→ EXERCISE INSTRUCTIONS: Among the entries, which lines carry the string "trackPageview"? Copy every one.

→ DATA RECORDS:

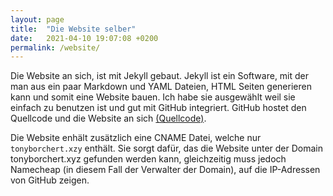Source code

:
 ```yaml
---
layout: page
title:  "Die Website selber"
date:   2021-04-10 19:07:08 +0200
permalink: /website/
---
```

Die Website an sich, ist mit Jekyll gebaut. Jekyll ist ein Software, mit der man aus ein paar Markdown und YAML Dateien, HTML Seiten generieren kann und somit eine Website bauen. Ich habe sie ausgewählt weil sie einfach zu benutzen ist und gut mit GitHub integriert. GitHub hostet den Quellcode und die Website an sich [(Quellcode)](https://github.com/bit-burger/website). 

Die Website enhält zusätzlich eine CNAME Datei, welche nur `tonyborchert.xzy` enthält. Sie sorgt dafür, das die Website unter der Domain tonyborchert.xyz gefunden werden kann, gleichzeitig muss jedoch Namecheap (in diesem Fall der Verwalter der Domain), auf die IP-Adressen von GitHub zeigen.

---

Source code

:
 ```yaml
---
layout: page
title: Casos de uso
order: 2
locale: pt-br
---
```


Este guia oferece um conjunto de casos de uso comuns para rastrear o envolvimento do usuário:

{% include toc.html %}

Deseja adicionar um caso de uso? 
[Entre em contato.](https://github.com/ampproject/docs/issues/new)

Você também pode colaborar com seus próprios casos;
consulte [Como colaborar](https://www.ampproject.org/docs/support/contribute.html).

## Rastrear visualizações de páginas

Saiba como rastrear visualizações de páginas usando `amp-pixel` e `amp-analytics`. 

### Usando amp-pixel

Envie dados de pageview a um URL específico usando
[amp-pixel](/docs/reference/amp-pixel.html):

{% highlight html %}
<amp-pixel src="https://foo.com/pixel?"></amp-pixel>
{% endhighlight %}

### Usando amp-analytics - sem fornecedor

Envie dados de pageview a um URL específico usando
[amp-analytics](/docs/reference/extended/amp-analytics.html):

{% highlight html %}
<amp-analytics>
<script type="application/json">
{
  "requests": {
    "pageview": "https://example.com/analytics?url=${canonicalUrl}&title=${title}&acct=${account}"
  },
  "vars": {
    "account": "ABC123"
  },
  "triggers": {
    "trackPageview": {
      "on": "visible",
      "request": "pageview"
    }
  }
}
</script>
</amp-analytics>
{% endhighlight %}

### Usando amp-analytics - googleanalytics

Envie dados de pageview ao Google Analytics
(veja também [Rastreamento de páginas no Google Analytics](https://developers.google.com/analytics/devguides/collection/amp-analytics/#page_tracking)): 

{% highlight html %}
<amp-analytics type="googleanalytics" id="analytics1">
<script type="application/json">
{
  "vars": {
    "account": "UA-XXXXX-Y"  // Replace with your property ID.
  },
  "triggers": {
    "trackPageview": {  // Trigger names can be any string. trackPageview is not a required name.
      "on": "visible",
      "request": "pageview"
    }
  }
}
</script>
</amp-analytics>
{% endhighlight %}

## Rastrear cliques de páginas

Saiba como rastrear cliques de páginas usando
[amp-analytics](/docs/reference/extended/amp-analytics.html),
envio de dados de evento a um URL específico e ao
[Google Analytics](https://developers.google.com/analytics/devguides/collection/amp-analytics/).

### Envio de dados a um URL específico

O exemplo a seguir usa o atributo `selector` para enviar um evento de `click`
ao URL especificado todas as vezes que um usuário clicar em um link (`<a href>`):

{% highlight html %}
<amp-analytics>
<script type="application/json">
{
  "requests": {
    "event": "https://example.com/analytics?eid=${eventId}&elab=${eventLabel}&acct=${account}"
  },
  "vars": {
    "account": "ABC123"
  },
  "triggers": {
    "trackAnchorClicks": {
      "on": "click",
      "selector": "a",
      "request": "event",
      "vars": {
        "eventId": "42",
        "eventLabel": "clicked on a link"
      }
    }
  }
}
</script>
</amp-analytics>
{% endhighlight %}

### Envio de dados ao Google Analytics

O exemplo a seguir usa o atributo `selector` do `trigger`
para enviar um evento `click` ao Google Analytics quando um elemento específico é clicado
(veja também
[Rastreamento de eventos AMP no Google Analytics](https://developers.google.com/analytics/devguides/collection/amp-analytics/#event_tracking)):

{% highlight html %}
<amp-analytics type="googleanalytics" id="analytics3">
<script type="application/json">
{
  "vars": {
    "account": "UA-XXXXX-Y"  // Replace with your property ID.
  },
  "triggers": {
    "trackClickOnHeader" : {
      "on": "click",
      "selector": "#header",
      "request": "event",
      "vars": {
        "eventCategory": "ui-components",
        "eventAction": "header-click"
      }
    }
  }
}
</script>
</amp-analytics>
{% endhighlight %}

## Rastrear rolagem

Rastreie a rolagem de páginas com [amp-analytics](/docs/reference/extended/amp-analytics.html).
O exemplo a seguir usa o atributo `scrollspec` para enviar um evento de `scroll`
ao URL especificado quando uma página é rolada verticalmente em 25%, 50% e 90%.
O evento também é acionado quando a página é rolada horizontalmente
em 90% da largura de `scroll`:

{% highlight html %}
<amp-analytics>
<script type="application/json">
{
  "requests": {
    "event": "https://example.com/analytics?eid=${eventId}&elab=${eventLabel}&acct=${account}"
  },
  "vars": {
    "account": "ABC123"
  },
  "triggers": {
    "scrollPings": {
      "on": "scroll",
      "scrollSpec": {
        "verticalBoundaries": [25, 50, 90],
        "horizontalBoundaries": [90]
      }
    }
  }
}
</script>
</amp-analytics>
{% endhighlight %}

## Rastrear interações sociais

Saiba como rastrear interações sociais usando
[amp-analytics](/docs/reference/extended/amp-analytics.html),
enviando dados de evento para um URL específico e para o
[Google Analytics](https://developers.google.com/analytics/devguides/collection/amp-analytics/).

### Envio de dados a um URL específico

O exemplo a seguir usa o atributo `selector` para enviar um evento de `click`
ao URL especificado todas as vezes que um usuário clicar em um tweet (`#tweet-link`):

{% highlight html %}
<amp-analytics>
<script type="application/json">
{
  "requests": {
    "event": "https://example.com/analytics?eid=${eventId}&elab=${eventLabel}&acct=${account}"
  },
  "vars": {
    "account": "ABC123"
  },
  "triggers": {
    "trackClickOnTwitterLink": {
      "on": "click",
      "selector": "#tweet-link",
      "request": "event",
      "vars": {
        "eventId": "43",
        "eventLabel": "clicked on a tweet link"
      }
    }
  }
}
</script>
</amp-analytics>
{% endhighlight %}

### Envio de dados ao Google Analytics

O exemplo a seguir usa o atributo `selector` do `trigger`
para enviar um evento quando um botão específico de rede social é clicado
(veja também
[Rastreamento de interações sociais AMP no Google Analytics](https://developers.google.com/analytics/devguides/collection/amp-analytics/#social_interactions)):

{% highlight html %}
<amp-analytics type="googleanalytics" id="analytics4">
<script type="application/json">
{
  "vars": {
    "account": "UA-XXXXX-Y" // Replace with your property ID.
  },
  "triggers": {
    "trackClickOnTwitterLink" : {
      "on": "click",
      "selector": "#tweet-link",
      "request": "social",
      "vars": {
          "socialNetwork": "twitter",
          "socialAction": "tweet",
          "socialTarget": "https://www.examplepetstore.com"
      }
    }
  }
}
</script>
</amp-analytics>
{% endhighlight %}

→ WRITTEN ANSWER:
    "trackPageview": {
    "trackPageview": {  // Trigger names can be any string. trackPageview is not a required name.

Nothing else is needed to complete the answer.